■ **MATERIALS PROVIDED**
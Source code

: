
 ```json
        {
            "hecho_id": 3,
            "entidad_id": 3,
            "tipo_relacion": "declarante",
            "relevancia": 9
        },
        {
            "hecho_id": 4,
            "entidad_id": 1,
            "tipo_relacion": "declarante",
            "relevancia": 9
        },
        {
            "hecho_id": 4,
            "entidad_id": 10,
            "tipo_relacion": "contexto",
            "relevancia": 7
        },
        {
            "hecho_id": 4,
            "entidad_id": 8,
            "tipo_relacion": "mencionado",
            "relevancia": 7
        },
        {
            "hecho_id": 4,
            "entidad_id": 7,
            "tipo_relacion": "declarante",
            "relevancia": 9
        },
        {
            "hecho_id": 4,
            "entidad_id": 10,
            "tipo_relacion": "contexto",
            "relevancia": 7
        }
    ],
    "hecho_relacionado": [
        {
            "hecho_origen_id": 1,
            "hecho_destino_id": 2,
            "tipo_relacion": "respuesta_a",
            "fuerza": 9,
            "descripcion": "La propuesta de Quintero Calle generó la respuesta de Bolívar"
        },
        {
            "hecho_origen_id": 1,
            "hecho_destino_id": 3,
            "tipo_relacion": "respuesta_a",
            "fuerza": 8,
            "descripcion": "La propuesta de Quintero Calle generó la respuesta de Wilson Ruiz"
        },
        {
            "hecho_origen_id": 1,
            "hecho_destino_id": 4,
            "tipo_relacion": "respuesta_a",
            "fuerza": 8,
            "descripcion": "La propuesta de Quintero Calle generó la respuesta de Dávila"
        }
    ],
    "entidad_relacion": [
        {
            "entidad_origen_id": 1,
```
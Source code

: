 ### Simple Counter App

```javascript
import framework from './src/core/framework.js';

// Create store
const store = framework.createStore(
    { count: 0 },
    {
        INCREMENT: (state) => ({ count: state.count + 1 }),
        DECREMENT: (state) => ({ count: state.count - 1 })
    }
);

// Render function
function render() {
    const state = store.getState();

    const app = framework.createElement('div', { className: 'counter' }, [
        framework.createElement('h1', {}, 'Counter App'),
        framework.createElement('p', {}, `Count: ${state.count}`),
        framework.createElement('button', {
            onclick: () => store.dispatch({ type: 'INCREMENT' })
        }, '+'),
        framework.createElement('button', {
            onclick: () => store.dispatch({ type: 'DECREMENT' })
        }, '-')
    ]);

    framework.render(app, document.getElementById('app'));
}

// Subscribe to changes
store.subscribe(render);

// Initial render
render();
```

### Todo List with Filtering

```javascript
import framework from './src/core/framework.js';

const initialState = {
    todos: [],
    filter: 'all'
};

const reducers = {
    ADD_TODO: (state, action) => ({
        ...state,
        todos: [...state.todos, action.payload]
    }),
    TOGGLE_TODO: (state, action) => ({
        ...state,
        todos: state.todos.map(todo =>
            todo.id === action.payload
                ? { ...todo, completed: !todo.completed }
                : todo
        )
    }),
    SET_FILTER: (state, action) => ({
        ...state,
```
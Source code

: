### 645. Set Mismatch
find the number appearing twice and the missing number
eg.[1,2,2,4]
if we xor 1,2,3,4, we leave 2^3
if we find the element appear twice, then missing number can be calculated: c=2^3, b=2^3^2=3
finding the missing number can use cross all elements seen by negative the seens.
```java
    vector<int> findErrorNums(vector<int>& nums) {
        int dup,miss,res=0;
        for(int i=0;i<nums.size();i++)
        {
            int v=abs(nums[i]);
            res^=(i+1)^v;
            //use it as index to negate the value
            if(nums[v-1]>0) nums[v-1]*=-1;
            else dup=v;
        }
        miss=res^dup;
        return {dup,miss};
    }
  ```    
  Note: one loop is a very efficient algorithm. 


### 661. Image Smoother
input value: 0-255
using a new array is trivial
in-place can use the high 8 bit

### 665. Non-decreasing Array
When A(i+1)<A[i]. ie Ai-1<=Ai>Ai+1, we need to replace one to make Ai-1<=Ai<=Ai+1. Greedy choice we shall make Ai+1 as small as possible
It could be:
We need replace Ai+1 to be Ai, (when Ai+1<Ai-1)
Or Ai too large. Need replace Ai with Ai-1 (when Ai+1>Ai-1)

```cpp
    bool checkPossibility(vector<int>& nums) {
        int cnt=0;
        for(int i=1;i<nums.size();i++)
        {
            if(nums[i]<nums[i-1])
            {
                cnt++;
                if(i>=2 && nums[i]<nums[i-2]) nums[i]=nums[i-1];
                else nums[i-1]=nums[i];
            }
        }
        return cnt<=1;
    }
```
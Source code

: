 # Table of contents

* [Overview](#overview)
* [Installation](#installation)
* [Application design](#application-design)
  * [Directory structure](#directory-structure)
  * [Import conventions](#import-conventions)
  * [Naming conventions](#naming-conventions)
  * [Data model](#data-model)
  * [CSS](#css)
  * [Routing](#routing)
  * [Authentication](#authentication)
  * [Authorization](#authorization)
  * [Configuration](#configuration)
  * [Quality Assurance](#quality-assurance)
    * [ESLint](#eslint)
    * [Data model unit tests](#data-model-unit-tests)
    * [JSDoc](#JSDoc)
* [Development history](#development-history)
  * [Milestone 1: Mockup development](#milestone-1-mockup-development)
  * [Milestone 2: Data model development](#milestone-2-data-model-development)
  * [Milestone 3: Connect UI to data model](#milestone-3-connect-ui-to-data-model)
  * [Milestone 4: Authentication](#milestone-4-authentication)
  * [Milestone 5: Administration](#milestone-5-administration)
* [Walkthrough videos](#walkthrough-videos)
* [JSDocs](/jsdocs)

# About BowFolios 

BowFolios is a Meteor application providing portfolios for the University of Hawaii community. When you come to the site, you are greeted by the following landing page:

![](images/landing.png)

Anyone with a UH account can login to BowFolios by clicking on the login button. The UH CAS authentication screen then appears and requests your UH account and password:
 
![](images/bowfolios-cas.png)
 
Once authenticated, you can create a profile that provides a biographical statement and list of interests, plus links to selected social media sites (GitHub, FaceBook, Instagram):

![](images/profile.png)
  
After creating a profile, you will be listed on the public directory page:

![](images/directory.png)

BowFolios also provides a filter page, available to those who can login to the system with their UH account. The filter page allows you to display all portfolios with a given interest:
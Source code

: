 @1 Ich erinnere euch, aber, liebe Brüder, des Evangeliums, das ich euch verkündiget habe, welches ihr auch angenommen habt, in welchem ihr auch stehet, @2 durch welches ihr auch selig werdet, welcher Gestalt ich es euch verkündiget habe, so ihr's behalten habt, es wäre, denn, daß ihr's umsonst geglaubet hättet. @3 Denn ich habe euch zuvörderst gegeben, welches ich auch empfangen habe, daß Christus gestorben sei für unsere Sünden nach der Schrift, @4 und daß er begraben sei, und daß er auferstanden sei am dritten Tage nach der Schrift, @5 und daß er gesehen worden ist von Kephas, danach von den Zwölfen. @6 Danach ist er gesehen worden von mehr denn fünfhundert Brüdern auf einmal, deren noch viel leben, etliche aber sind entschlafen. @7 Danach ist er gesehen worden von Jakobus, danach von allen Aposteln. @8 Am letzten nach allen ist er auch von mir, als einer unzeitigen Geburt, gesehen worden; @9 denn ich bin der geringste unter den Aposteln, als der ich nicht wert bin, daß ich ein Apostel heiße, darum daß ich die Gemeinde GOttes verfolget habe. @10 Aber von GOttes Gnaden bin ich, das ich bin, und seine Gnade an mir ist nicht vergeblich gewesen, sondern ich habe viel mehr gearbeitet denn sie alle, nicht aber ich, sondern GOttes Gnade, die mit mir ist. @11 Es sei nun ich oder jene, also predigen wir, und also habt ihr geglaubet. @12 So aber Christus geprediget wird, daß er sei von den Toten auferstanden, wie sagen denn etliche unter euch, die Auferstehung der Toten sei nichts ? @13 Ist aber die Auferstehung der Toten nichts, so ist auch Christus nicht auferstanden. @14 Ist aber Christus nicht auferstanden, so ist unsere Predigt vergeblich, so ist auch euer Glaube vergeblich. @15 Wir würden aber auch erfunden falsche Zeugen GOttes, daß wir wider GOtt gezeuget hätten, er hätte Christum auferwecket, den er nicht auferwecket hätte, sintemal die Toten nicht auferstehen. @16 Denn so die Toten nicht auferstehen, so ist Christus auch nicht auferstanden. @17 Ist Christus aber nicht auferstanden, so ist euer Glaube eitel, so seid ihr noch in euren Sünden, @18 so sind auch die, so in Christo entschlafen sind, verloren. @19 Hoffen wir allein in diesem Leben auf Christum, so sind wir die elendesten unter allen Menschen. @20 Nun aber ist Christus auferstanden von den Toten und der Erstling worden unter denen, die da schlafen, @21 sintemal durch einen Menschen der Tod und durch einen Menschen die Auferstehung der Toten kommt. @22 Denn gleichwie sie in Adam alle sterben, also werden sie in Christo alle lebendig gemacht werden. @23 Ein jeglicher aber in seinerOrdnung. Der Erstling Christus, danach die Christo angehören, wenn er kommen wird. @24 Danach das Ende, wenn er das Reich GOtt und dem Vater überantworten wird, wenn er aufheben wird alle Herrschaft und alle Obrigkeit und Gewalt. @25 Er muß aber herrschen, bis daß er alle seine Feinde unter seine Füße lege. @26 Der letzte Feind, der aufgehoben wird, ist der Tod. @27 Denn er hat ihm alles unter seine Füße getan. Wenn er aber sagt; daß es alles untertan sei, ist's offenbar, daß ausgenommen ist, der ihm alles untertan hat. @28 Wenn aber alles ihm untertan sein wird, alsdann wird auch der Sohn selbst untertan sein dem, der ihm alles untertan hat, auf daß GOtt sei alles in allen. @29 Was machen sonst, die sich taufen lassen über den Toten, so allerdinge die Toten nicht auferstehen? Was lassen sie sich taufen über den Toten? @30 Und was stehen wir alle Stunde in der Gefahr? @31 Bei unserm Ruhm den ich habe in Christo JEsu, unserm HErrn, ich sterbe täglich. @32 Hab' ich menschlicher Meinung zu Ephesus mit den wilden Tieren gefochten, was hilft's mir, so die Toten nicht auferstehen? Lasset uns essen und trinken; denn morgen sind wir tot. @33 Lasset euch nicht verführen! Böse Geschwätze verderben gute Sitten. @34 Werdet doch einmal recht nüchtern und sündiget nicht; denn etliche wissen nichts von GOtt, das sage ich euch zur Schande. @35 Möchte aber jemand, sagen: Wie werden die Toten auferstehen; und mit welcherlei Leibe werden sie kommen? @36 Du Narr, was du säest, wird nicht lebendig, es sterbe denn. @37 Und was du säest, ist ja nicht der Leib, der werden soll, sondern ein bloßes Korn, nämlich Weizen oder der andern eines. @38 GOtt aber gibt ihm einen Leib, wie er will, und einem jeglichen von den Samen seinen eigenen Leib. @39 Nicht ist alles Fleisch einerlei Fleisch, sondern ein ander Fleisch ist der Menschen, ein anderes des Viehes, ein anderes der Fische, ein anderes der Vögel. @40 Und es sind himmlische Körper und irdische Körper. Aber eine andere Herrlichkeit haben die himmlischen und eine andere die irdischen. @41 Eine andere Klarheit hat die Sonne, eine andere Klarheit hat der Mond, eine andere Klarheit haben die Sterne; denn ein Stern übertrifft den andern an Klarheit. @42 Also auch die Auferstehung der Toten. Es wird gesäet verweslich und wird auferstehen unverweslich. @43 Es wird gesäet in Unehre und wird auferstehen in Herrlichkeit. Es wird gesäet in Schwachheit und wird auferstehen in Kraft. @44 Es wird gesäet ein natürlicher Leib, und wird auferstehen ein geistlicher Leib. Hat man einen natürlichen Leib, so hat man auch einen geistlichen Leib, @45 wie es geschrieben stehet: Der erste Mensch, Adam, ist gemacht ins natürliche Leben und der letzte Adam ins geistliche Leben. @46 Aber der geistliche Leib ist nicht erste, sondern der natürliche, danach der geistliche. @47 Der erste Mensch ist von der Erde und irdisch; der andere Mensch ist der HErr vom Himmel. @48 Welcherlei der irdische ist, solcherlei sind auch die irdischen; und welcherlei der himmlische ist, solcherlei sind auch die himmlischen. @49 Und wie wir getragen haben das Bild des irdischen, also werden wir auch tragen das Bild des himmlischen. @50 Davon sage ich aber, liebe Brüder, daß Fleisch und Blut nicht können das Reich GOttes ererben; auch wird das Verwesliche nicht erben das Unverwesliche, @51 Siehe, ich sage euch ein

■ **WORK ORDER**
Retrieve each line of the data in which the word "directory" can be found.

■ **EXERCISE RESPONSE**
  * [Directory structure](#directory-structure)
After creating a profile, you will be listed on the public directory page:
![](images/directory.png)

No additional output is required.